I like to be good at things. Writing, sports, academics, and sometimes also faking all three of those when I’m simply not actually good at them… It’s a thing, probably an Achilles heel of mine.
Because I like to be good at what I put my time into. I think we all do. And sometimes, it gets in the way.
After all, there are some things we aren’t supposed to be good at, and I don’t mean the little things either. I’m bad at drawing things that aren’t already drawn for me, just like I’m bad at wearing a beanie and making it look good or playing the clarinet. Some of it might take practice while some of it might not; that being said, when it comes to the clarinet, that one just isn’t going to happen. I can admit that now.
Other things though, they take acceptance. I think you know what I’m talking about with that but give it a minute, and you’ll follow me to the point.
Two weeks ago, I drove my car for the last time until another three months from now. That means I have to ask for rides, plan ahead for bus schedules or weekends or extra plans, and be quick on my feet for last minute changes. Thing is, if you know me, you know that I do not like asking for things. I don’t like needing things from other people, not ever. It’s not that I feel in debt or anything, it’s that I don’t want to take too much. I don’t want to be too much.
But, does it count if they’re genuinely offering?
Sometimes, friends invite me along to go places or ask if I want to do things with them and I hesitate to say yes, just about every time. Because I almost always assume that they’re offering out of obligation or because they think they should… Not because they actually want me there. Even though that’s usually the #1 reason they asked.
And I know that, somewhere far, far back in my mind I know that I know that.
So then, why is it so hard for me to believe it?
Well, it’s because I can’t accept it. When someone wants me around or doesn’t automatically dislike me for my quirks or dumb things I say, I don’t quite know how to trust that.
Instead, I doubt myself. Just like every one of you, I doubt a lot of the things I do—yet, I doubt nothing more than who I am as a person. Therefore, when someone offers to support that person or help them in some way, it’s hard for me to say yes.

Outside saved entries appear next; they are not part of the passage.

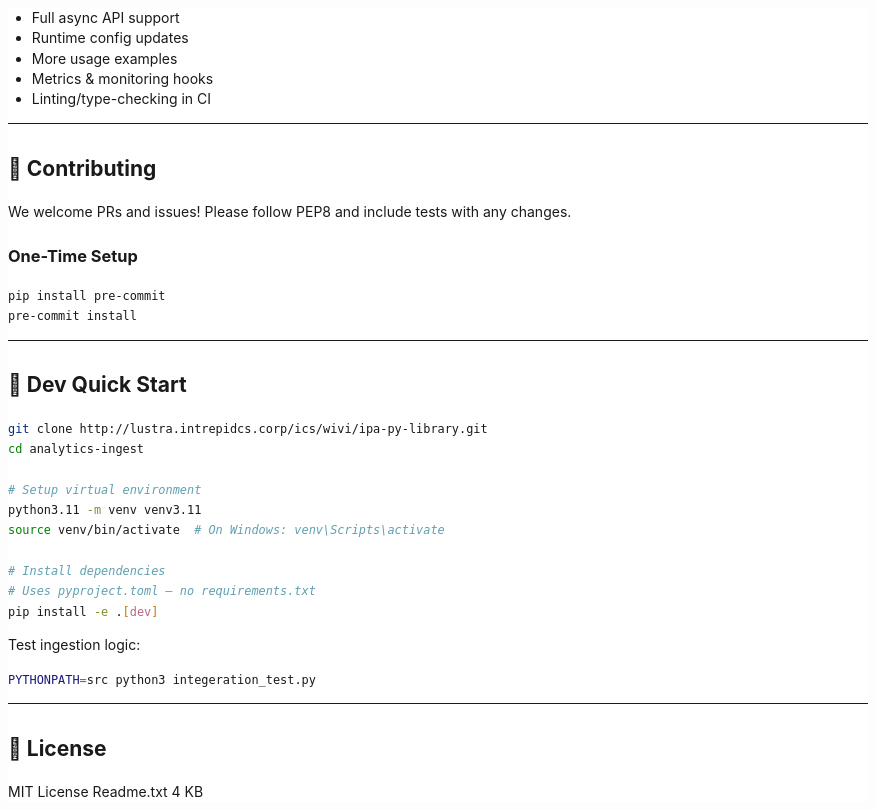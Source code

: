 * Full async API support
* Runtime config updates
* More usage examples
* Metrics & monitoring hooks
* Linting/type-checking in CI

---

## 🤝 Contributing

We welcome PRs and issues! Please follow PEP8 and include tests with any changes.

### One-Time Setup

```bash
pip install pre-commit
pre-commit install
```

---

## 🏁 Dev Quick Start

```bash
git clone http://lustra.intrepidcs.corp/ics/wivi/ipa-py-library.git
cd analytics-ingest

# Setup virtual environment
python3.11 -m venv venv3.11
source venv/bin/activate  # On Windows: venv\Scripts\activate

# Install dependencies
# Uses pyproject.toml – no requirements.txt
pip install -e .[dev]

```

Test ingestion logic:

```bash
PYTHONPATH=src python3 integeration_test.py
```

---

## 📄 License

MIT License
Readme.txt
4 KB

I don’t even support that person enough myself. But I’m supposed to trust someone else to do it??
Maybe that’s the point.
It’s hard to let myself be better at being a human. After all, humans are great at a lot of things; we socialize, we laugh, we love, and we do so much else that makes us who we are. But we are also flawed. And we can’t do anything on our own, not really.
I’m not good at letting that truth exist in my own life.
Along with the inability to drive messing with my routines, not being able to remember or work or study the way I used to also changes things for me. This quarter, my classes aren’t as academically challenging as they are intellectual thinking and creativity heavy; when it comes to who I am, creativity is my everything. Unfortunately, these past two weeks have my “everything” sorely below par; I can’t think or create ideas the way I used to, I don’t have the accessibility to ideas or completely connected thinking that I did before, the connections just aren’t as quick.
Essentially, the black-out seems to have almost shut down parts of my thinking that are now slowly trying to pick themselves back up and adjust to a damper that wasn’t there before.
That means I need to ask for more explanations in class, more time to comprehend a reading, more opportunities to work through case studies or extra space to create my own stories. It’s like having a full puzzle to put together in front of you and knowing you can do it, but not being sure whether a piece goes where you think it does, even while you’ve put it together and pulled it apart several times already.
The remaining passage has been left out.